2. Confrontar es “saber hacer” algo, no es “ser” confrontativo. Saber cocinar no es ser chef. Bajonearse no es ser depresivo. Es que comenzar a confrontar desencadenaría en algo incontrolable: se cambiaría el ser y se pasaría a ser alguien agresivo e imparable. Los males del mundo son pequeños frente a este ser por nacer que hay que asegurarse que no nazca. Tanta concesión acumulada parece generar un negativismo y una oposición sin límites. Oponerse parcialmente o situacionalmente a algo en caso de necesidad, no está en su diccionario.
3. Preso en su tipo de pensamiento (absoluto y polarizado), el final del afecto se presenta inevitable. Pero, ¿por qué confrontar llevaría inevitablemente a la muerte del afecto hacia él por parte de la persona con quien confrontaría? Las veces que recuerda haber confrontado, pocas pero verdaderas, tal trágico final nunca sucedió. Al contrario, una vez alguien lo felicitó pero, obviamente, eso no quedó registrado.
4. Si se dijera la verdad habría que decir que no, y los riesgos son 1, 2 y 3. Las mentiras, por tanto, se imponen y son, sin dudarlo, un modo muy eficiente de evitar las confrontaciones y sus supuestos terribles efectos negativos. Mentiras que para esas personas son pequeñas, intrascendentes y fácilmente perdonables.
5. Si confrontar desvaloriza a quienes la practican; entonces, conceder, bajar la cabeza y mantener la paz a cualquier costo jerarquiza. Como no estar contento con esta acción. A veces M. se enoja con sí mismo, pero esos enojos son pasajeros, casi intrascendentes. Que esto lleve a perder relaciones no importa tanto, peor es dejar de ser uno mismo. Queda así confirmada la “necesidad” de no confrontar.

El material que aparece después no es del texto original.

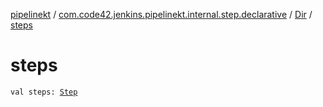 [pipelinekt](../../index.md) / [com.code42.jenkins.pipelinekt.internal.step.declarative](../index.md) / [Dir](index.md) / [steps](./steps.md)

# steps

`val steps: `[`Step`](../../com.code42.jenkins.pipelinekt.core.step/-step/index.md) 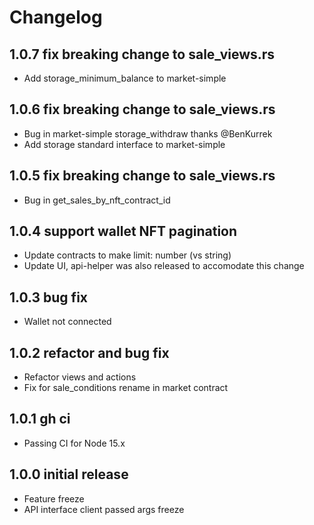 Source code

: # Changelog

## 1.0.7 fix breaking change to sale_views.rs

- Add storage_minimum_balance to market-simple 

## 1.0.6 fix breaking change to sale_views.rs

- Bug in market-simple storage_withdraw thanks @BenKurrek
- Add storage standard interface to market-simple 

## 1.0.5 fix breaking change to sale_views.rs

- Bug in get_sales_by_nft_contract_id

## 1.0.4 support wallet NFT pagination

- Update contracts to make limit: number (vs string)
- Update UI, api-helper was also released to accomodate this change

## 1.0.3 bug fix

- Wallet not connected

## 1.0.2 refactor and bug fix

- Refactor views and actions
- Fix for sale_conditions rename in market contract

## 1.0.1 gh ci

- Passing CI for Node 15.x

## 1.0.0 initial release

- Feature freeze
- API interface client passed args freeze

Al final del camino, M. se presenta a sí mismo y se nos presenta (y esto no es poca cosa), como inimputable.
Dificultades para el cambio
Sentirse desvalorizado por confrontar es exactamente eso: algo que se siente. Y no se siente sólo la valoración o desvalorización, se sienten también las acciones que llevan a uno o al otro. Saberse y sentirse haciendo algo para desvalorizarse también pesa. Comenzar a confrontar, en este caso, es también sentir que se hace algo contra sí mismo y contra la propia voluntad. Y esto dificulta más aún cualquier cambio.
Para M. ser una persona buena, querible y no conflictiva no se negocia. Y estas tres características vienen en paquete cerrado. Ninguna de las tres se cuestiona porque, de hacerlo, el riesgo es que caigan las tres en bloque. Si dejar de conceder es pasar a ser mala persona, automáticamente se deja de ser querible y se pasa a ser conflictiva. Saber confrontar y ser querible son incompatibles, como lo son saberse parcialmente conflictivo con la bondad.
Cuando las concesiones se acumulan, cuando se vive de esta manera, finalmente se naturalizan. Y cuando, como en este caso, las concesiones se automatizan no es necesario pensar ni proponerse nada. No hay nada que controlar, funciona invisible a sus propios ojos. Por tanto, cualquier cambio en este “orden natural” genera problemas y quizás conflictos. Algo que M. evita sistemáticamente. Alguien afirmó alguna vez que los conflictos son inevitables, que la paz de los cementerios no es posible entre los vivos. Pero este es otro orden.
Hoy nadie se asusta cuando se habla de que algo “se naturalizó”. Las relaciones más cercanas, como las sociales, también naturalizan, normalizan, acciones de todo tipo: agresiones, maltratos, soberbias y mentiras son cotidianamente vistas, al punto que puede perderse la visión crítica sobre ellas.
Finalmente
Confrontar, como exponerse, son acciones que para algunas personas son naturales y espontáneas, pero para otras supone grandes dificultades. Al ser parte de su personalidad y de su cotidianidad, resultan a veces incuestionables; porque cuestionar el modo de vivir, pensar, sentir y actuar de toda una vida no es intrascendente para las personas. La felicidad y el bienestar finalmente se construyen con las mismas herramientas que la infelicidad.